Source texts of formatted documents
★ ★ ★ ★ ★ ★ ★

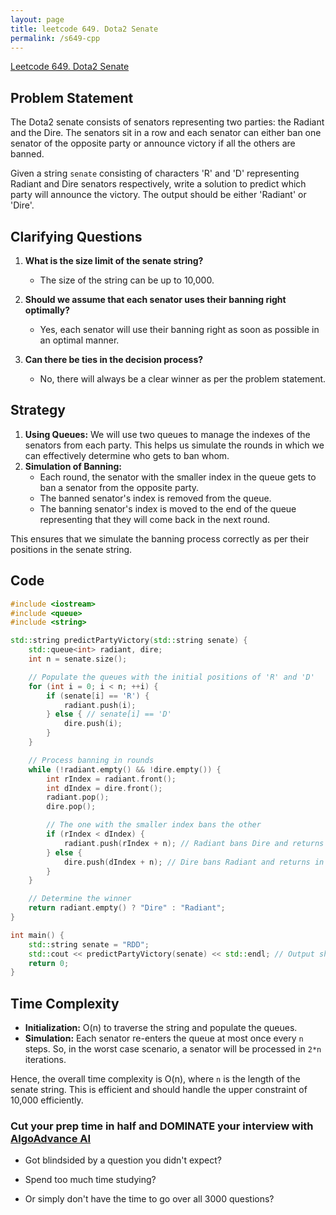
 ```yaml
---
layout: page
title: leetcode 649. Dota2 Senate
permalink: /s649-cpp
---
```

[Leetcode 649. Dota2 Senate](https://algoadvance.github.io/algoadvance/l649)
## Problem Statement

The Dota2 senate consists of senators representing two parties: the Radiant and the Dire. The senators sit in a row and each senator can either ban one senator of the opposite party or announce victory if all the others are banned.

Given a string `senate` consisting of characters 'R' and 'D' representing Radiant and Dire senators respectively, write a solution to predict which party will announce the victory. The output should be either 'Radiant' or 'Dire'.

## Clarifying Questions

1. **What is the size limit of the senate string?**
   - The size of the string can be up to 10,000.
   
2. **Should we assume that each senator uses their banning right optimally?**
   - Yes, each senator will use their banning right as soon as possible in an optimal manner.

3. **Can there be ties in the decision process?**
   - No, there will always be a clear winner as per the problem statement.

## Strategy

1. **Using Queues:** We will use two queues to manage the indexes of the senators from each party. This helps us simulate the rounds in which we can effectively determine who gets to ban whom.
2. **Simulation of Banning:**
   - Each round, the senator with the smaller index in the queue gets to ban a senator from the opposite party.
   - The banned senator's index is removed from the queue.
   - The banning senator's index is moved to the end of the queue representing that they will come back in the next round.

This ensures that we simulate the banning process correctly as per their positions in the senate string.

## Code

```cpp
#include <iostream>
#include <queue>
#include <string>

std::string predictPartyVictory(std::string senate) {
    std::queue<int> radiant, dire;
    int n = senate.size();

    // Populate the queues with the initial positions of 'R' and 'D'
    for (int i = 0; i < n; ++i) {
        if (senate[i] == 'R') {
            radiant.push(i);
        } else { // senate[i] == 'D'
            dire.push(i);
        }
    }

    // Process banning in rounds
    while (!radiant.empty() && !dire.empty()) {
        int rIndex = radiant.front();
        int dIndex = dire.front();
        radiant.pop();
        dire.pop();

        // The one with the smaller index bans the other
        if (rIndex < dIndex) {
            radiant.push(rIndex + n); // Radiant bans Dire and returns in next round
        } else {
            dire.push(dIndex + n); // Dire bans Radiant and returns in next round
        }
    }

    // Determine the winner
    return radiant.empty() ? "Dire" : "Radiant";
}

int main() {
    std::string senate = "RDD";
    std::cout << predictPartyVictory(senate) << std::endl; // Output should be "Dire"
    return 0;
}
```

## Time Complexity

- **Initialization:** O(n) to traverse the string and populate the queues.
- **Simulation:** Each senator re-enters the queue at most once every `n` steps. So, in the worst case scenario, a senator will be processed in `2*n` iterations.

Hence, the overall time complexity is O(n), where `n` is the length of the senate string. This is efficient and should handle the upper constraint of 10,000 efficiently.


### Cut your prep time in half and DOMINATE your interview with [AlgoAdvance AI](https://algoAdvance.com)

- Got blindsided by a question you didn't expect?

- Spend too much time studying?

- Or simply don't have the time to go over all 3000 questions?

★ ★ ★ ★ ★ ★ ★

- [WHAT THE EXERCISE ASKS]
Copy the lines exactly as they appear from the opening of the entries above through the line with "2. **Should we", excluding all pictures.

- [ANSWER AREA]
 ```yaml
---
layout: page
title: leetcode 649. Dota2 Senate
permalink: /s649-cpp
---
```

[Leetcode 649. Dota2 Senate](https://algoadvance.github.io/algoadvance/l649)
## Problem Statement

The Dota2 senate consists of senators representing two parties: the Radiant and the Dire. The senators sit in a row and each senator can either ban one senator of the opposite party or announce victory if all the others are banned.

Given a string `senate` consisting of characters 'R' and 'D' representing Radiant and Dire senators respectively, write a solution to predict which party will announce the victory. The output should be either 'Radiant' or 'Dire'.

## Clarifying Questions

1. **What is the size limit of the senate string?**
   - The size of the string can be up to 10,000.
   
2. **Should we assume that each senator uses their banning right optimally?**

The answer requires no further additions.